The Haunted House on the boardwalk made some changes. I'm not sure what it is, but this place has been there my entire life, and my father says it's been there for as long as he can remember as he went there as a kid, too, but we always feel obligated to go in. It's $3 per person and I usually take my nephew and daughter in, while my son stands outside with trepidation and curiosity. Every year he says he's going in and every year he chickens out. This year he killed the chicken.

I took him in and about 14 inches into the ride he buried his head into my arm and covered his ears. I think this was part of his plan - physically be on the ride and say he was on it. Then if he lived he may go through again. And that's what he did.

On the final day he went with my daughter and my wife. This time he kept his eyes open. He still says it's too scary.

But as I was saying, there were a couple of changes on the ride. Usually the upgrades consisted of adding more day-glow green and orange paint. However, there were a couple of new 'scary' exhibitions and all of the items were functional this year, a big plus compared to last year.


I tend to take a lot of pictures on vacation, though not as many as my friend Duckman would take. This year I took about 400 pictures. My wife thinks I'm crazy and that I take the pictures of the dumbest things, but then I show her something like this and she thinks it's cool. Wouldn't you just love some candy from the Candy Kitchen right now? My new favorite candy? Chocolate-covered Nutter Butters. OMG!!! Fortunately there's a Candy Kitchen every 25 feet in Ocean City - it's required by law.


If my son could have his way - the ideal vacation would be to get to Ocean City as early as possible, go fishing, then go to bed, and when you wake up - go fishing. We went fishing 5 times during the week (which was not nearly enough times for him) and the only thing we caught was seaweed and other people's lost tackle. My optimistic nephew got a few bites from some really really big fish. What's sort of funny - on the way down and on the back every pond, creek, river, puddle, lake, stream, or storm drain we pass - "Can we go fishing there?!!!!!" It drives me nuts. "Yeah, sure. One day."

Much to my wife's chagrin, my daughter started laughing when she saw this sign. So I took a picture of it. "Why do you encourage him?", she said as she was disciplining her.

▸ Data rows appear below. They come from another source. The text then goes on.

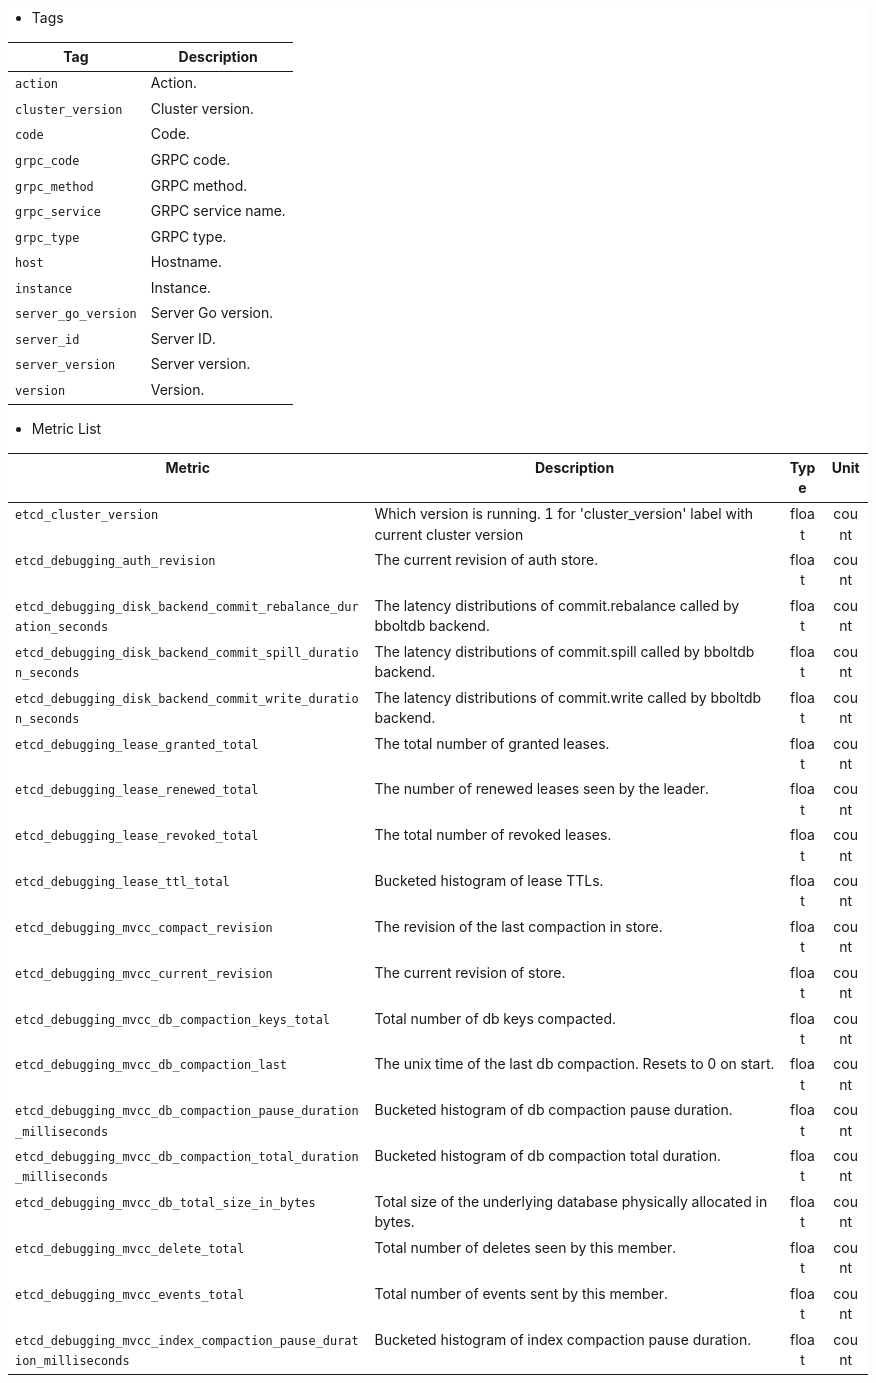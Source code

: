 - Tags


| Tag | Description |
|  ----  | --------|
|`action`|Action.|
|`cluster_version`|Cluster version.|
|`code`|Code.|
|`grpc_code`|GRPC code.|
|`grpc_method`|GRPC method.|
|`grpc_service`|GRPC service name.|
|`grpc_type`|GRPC type.|
|`host`|Hostname.|
|`instance`|Instance.|
|`server_go_version`|Server Go version.|
|`server_id`|Server ID.|
|`server_version`|Server version.|
|`version`|Version.|

- Metric List


| Metric | Description | Type | Unit |
| ---- |---- | :---:    | :----: |
|`etcd_cluster_version`|Which version is running. 1 for 'cluster_version' label with current cluster version|float|count|
|`etcd_debugging_auth_revision`|The current revision of auth store.|float|count|
|`etcd_debugging_disk_backend_commit_rebalance_duration_seconds`|The latency distributions of commit.rebalance called by bboltdb backend.|float|count|
|`etcd_debugging_disk_backend_commit_spill_duration_seconds`|The latency distributions of commit.spill called by bboltdb backend.|float|count|
|`etcd_debugging_disk_backend_commit_write_duration_seconds`|The latency distributions of commit.write called by bboltdb backend.|float|count|
|`etcd_debugging_lease_granted_total`|The total number of granted leases.|float|count|
|`etcd_debugging_lease_renewed_total`|The number of renewed leases seen by the leader.|float|count|
|`etcd_debugging_lease_revoked_total`|The total number of revoked leases.|float|count|
|`etcd_debugging_lease_ttl_total`|Bucketed histogram of lease TTLs.|float|count|
|`etcd_debugging_mvcc_compact_revision`|The revision of the last compaction in store.|float|count|
|`etcd_debugging_mvcc_current_revision`|The current revision of store.|float|count|
|`etcd_debugging_mvcc_db_compaction_keys_total`|Total number of db keys compacted.|float|count|
|`etcd_debugging_mvcc_db_compaction_last`|The unix time of the last db compaction. Resets to 0 on start.|float|count|
|`etcd_debugging_mvcc_db_compaction_pause_duration_milliseconds`|Bucketed histogram of db compaction pause duration.|float|count|
|`etcd_debugging_mvcc_db_compaction_total_duration_milliseconds`|Bucketed histogram of db compaction total duration.|float|count|
|`etcd_debugging_mvcc_db_total_size_in_bytes`|Total size of the underlying database physically allocated in bytes.|float|count|
|`etcd_debugging_mvcc_delete_total`|Total number of deletes seen by this member.|float|count|
|`etcd_debugging_mvcc_events_total`|Total number of events sent by this member.|float|count|
|`etcd_debugging_mvcc_index_compaction_pause_duration_milliseconds`|Bucketed histogram of index compaction pause duration.|float|count|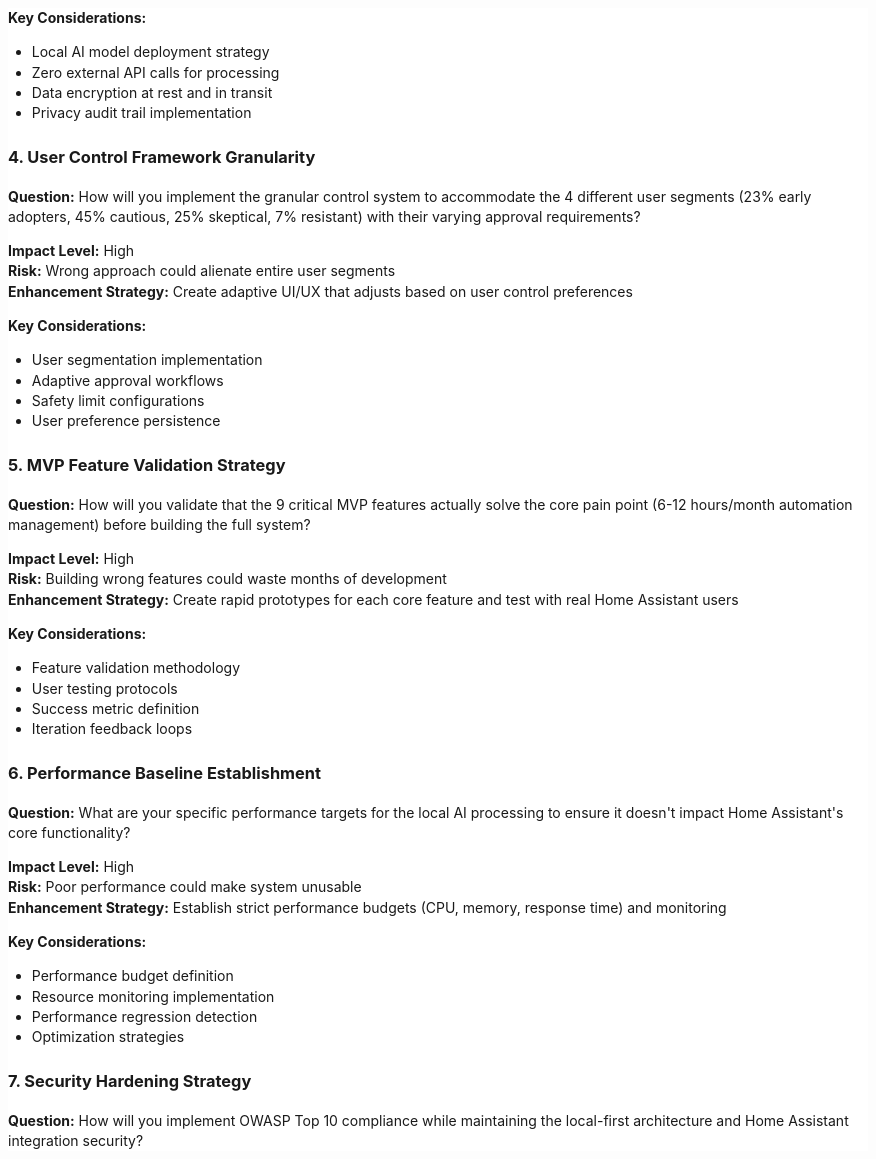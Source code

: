 **Key Considerations:**
- Local AI model deployment strategy
- Zero external API calls for processing
- Data encryption at rest and in transit
- Privacy audit trail implementation

### **4. User Control Framework Granularity**
**Question:** How will you implement the granular control system to accommodate the 4 different user segments (23% early adopters, 45% cautious, 25% skeptical, 7% resistant) with their varying approval requirements?

**Impact Level:** High  
**Risk:** Wrong approach could alienate entire user segments  
**Enhancement Strategy:** Create adaptive UI/UX that adjusts based on user control preferences  

**Key Considerations:**
- User segmentation implementation
- Adaptive approval workflows
- Safety limit configurations
- User preference persistence

### **5. MVP Feature Validation Strategy**
**Question:** How will you validate that the 9 critical MVP features actually solve the core pain point (6-12 hours/month automation management) before building the full system?

**Impact Level:** High  
**Risk:** Building wrong features could waste months of development  
**Enhancement Strategy:** Create rapid prototypes for each core feature and test with real Home Assistant users  

**Key Considerations:**
- Feature validation methodology
- User testing protocols
- Success metric definition
- Iteration feedback loops

### **6. Performance Baseline Establishment**
**Question:** What are your specific performance targets for the local AI processing to ensure it doesn't impact Home Assistant's core functionality?

**Impact Level:** High  
**Risk:** Poor performance could make system unusable  
**Enhancement Strategy:** Establish strict performance budgets (CPU, memory, response time) and monitoring  

**Key Considerations:**
- Performance budget definition
- Resource monitoring implementation
- Performance regression detection
- Optimization strategies

### **7. Security Hardening Strategy**
**Question:** How will you implement OWASP Top 10 compliance while maintaining the local-first architecture and Home Assistant integration security?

The Burger King near the end of the Boardwalk is no more. In its place is Davey Jones' Locker. Fortunately it's not full of old sweaty socks, but it's not full of customers either. I suspect it will be something else next year. But you can't miss this brightly painted red and yellow building. It totally fits in with the Ciudad Océano that the town has become. Or is it Smoking City? I'm not sure what it is, but it seems like Ocean City has a disproportionate number of smokers. Ugh. If it weren't for the tacky shops you'd think you were in France with all the cigarette smoke.